| ASSIGNMENT |
Set the data below down again, exactly, with every picture left out.

Document images with source code
□ □ □ □ □

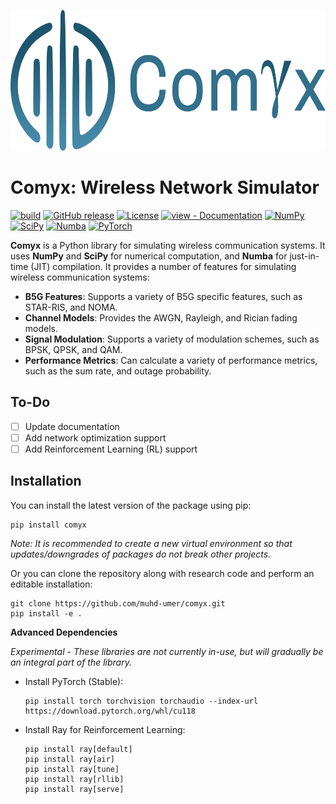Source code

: <p align="center">
  <img src="resources/logo.svg" width="675" height="225">
</p>

<!-- <p align="center">
    <a href="https://github.com/muhd-umer/comyx/actions?query=workflow:"build"" alt="build">
        <img src="https://github.com/muhd-umer/comyx/workflows/build/badge.svg" /></a>
    <a href="https://github.com/muhd-umer/comyx/releases/" alt="GitHub tag">
        <img src="https://img.shields.io/github/tag/muhd-umer/comyx?include_prereleases=&sort=semver&color=blue" /></a>
    <a href="https://badge.fury.io/py/comyx" alt="PyPI version">
        <img src="https://badge.fury.io/py/comyx.svg" /></a>
    <a href="#license" alt="License">
        <img src="https://img.shields.io/badge/license-MIT-blue?style=flat" /></a>
    <a href="/docs/" alt="view - Documentation">
        <img src="https://img.shields.io/badge/view-docs-blue?style=flat" /></a>
</p>

<p align="center">
    <a href="https://numpy.org/" alt="NumPy">
        <img src="https://img.shields.io/badge/NumPy-%23013243.svg?style=flat&logo=numpy&logoColor=white" /></a>
    <a href="https://scipy.org/" alt="SciPy">
        <img src="https://img.shields.io/badge/SciPy-%230C55A5.svg?style=flat&logo=scipy&logoColor=white" /></a>
    <a href="https://numba.pydata.org/" alt="Numba">
        <img src="https://img.shields.io/badge/Numba-009ed9?style=flat&logo=numba&logoColor=white" /></a>
    <a href="https://pytorch.org/" alt="PyTorch">
        <img src="https://img.shields.io/badge/PyTorch-%23EE4C2C.svg?flat&logo=PyTorch&logoColor=white" /></a>
</p> -->

# Comyx: Wireless Network Simulator
[![build](https://github.com/muhd-umer/comyx/workflows/build/badge.svg)](https://github.com/muhd-umer/comyx/actions?query=workflow:"build")
[![GitHub release](https://img.shields.io/github/release/muhd-umer/comyx?include_prereleases=&sort=semver&color=blue)](https://github.com/muhd-umer/comyx/releases/)
[![License](https://img.shields.io/badge/license-MIT-blue?style=flat)](#license)
[![view - Documentation](https://img.shields.io/badge/view-docs-blue?style=flat)](https://comyx.readthedocs.io/)
[![NumPy](https://img.shields.io/badge/NumPy-%23013243.svg?style=flat&logo=numpy&logoColor=white)](https://numpy.org/)
[![SciPy](https://img.shields.io/badge/SciPy-%230C55A5.svg?style=flat&logo=scipy&logoColor=white)](https://scipy.org/)
[![Numba](https://img.shields.io/badge/Numba-009ed9?style=flat&logo=numba&logoColor=white)](https://numba.pydata.org/)
[![PyTorch](https://img.shields.io/badge/PyTorch-%23EE4C2C.svg?flat&logo=PyTorch&logoColor=white)](https://pytorch.org/)

**Comyx** is a Python library for simulating wireless communication systems. It uses **NumPy** and **SciPy** for numerical computation, and **Numba** for just-in-time (JIT) compilation. It provides a number of features for simulating wireless communication systems:

- **B5G Features**: Supports a variety of B5G specific features, such as STAR-RIS, and NOMA.
- **Channel Models**: Provides the AWGN, Rayleigh, and Rician fading models.
- **Signal Modulation**: Supports a variety of modulation schemes, such as BPSK, QPSK, and QAM.
- **Performance Metrics**: Can calculate a variety of performance metrics, such as the sum rate, and outage probability.

## To-Do
- [ ] Update documentation
- [ ] Add network optimization support
- [ ] Add Reinforcement Learning (RL) support

## Installation
You can install the latest version of the package using pip:
```shell
pip install comyx
```

*Note: It is recommended to create a new virtual environment so that updates/downgrades of packages do not break other projects.*

Or you can clone the repository along with research code and perform an editable installation:

```shell
git clone https://github.com/muhd-umer/comyx.git
pip install -e .
```

**Advanced Dependencies**

*Experimental - These libraries are not currently in-use, but will gradually be an integral part of the library.*

- Install PyTorch (Stable):

    ```shell
    pip install torch torchvision torchaudio --index-url https://download.pytorch.org/whl/cu118
    ```

- Install Ray for Reinforcement Learning:

    ```shell
    pip install ray[default]
    pip install ray[air]
    pip install ray[tune]
    pip install ray[rllib]
    pip install ray[serve]
    ```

□ □ □ □ □

| SOLUTION |
Source code

: <p align="center">
  <img src="resources/logo.svg" width="675" height="225">
</p>

<!-- <p align="center">
    <a href="https://github.com/muhd-umer/comyx/actions?query=workflow:"build"" alt="build">
        <img src="https://github.com/muhd-umer/comyx/workflows/build/badge.svg" /></a>
    <a href="https://github.com/muhd-umer/comyx/releases/" alt="GitHub tag">
        <img src="https://img.shields.io/github/tag/muhd-umer/comyx?include_prereleases=&sort=semver&color=blue" /></a>
    <a href="https://badge.fury.io/py/comyx" alt="PyPI version">
        <img src="https://badge.fury.io/py/comyx.svg" /></a>
    <a href="#license" alt="License">
        <img src="https://img.shields.io/badge/license-MIT-blue?style=flat" /></a>
    <a href="/docs/" alt="view - Documentation">
        <img src="https://img.shields.io/badge/view-docs-blue?style=flat" /></a>
</p>

<p align="center">
    <a href="https://numpy.org/" alt="NumPy">
        <img src="https://img.shields.io/badge/NumPy-%23013243.svg?style=flat&logo=numpy&logoColor=white" /></a>
    <a href="https://scipy.org/" alt="SciPy">
        <img src="https://img.shields.io/badge/SciPy-%230C55A5.svg?style=flat&logo=scipy&logoColor=white" /></a>
    <a href="https://numba.pydata.org/" alt="Numba">
        <img src="https://img.shields.io/badge/Numba-009ed9?style=flat&logo=numba&logoColor=white" /></a>
    <a href="https://pytorch.org/" alt="PyTorch">
        <img src="https://img.shields.io/badge/PyTorch-%23EE4C2C.svg?flat&logo=PyTorch&logoColor=white" /></a>
</p> -->

# Comyx: Wireless Network Simulator
[![build](https://github.com/muhd-umer/comyx/workflows/build/badge.svg)](https://github.com/muhd-umer/comyx/actions?query=workflow:"build")
[![GitHub release](https://img.shields.io/github/release/muhd-umer/comyx?include_prereleases=&sort=semver&color=blue)](https://github.com/muhd-umer/comyx/releases/)
[![License](https://img.shields.io/badge/license-MIT-blue?style=flat)](#license)
[![view - Documentation](https://img.shields.io/badge/view-docs-blue?style=flat)](https://comyx.readthedocs.io/)
[![NumPy](https://img.shields.io/badge/NumPy-%23013243.svg?style=flat&logo=numpy&logoColor=white)](https://numpy.org/)
[![SciPy](https://img.shields.io/badge/SciPy-%230C55A5.svg?style=flat&logo=scipy&logoColor=white)](https://scipy.org/)
[![Numba](https://img.shields.io/badge/Numba-009ed9?style=flat&logo=numba&logoColor=white)](https://numba.pydata.org/)
[![PyTorch](https://img.shields.io/badge/PyTorch-%23EE4C2C.svg?flat&logo=PyTorch&logoColor=white)](https://pytorch.org/)

**Comyx** is a Python library for simulating wireless communication systems. It uses **NumPy** and **SciPy** for numerical computation, and **Numba** for just-in-time (JIT) compilation. It provides a number of features for simulating wireless communication systems:

- **B5G Features**: Supports a variety of B5G specific features, such as STAR-RIS, and NOMA.
- **Channel Models**: Provides the AWGN, Rayleigh, and Rician fading models.
- **Signal Modulation**: Supports a variety of modulation schemes, such as BPSK, QPSK, and QAM.
- **Performance Metrics**: Can calculate a variety of performance metrics, such as the sum rate, and outage probability.

## To-Do
- [ ] Update documentation
- [ ] Add network optimization support
- [ ] Add Reinforcement Learning (RL) support

## Installation
You can install the latest version of the package using pip:
```shell
pip install comyx
```

*Note: It is recommended to create a new virtual environment so that updates/downgrades of packages do not break other projects.*

Or you can clone the repository along with research code and perform an editable installation:

```shell
git clone https://github.com/muhd-umer/comyx.git
pip install -e .
```

**Advanced Dependencies**

*Experimental - These libraries are not currently in-use, but will gradually be an integral part of the library.*

- Install PyTorch (Stable):

    ```shell
    pip install torch torchvision torchaudio --index-url https://download.pytorch.org/whl/cu118
    ```

- Install Ray for Reinforcement Learning:

    ```shell
    pip install ray[default]
    pip install ray[air]
    pip install ray[tune]
    pip install ray[rllib]
    pip install ray[serve]
    ```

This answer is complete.